## Your task
In the entries below, find the lines with the word "Frontier" and copy them.

══════════

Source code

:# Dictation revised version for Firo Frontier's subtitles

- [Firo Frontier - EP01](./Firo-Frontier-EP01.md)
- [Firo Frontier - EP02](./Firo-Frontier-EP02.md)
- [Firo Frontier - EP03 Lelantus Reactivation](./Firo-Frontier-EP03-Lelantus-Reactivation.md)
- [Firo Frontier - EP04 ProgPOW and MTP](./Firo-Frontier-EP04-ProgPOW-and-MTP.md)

══════════

## Written answer
:# Dictation revised version for Firo Frontier's subtitles
- [Firo Frontier - EP01](./Firo-Frontier-EP01.md)
- [Firo Frontier - EP02](./Firo-Frontier-EP02.md)
- [Firo Frontier - EP03 Lelantus Reactivation](./Firo-Frontier-EP03-Lelantus-Reactivation.md)
- [Firo Frontier - EP04 ProgPOW and MTP](./Firo-Frontier-EP04-ProgPOW-and-MTP.md)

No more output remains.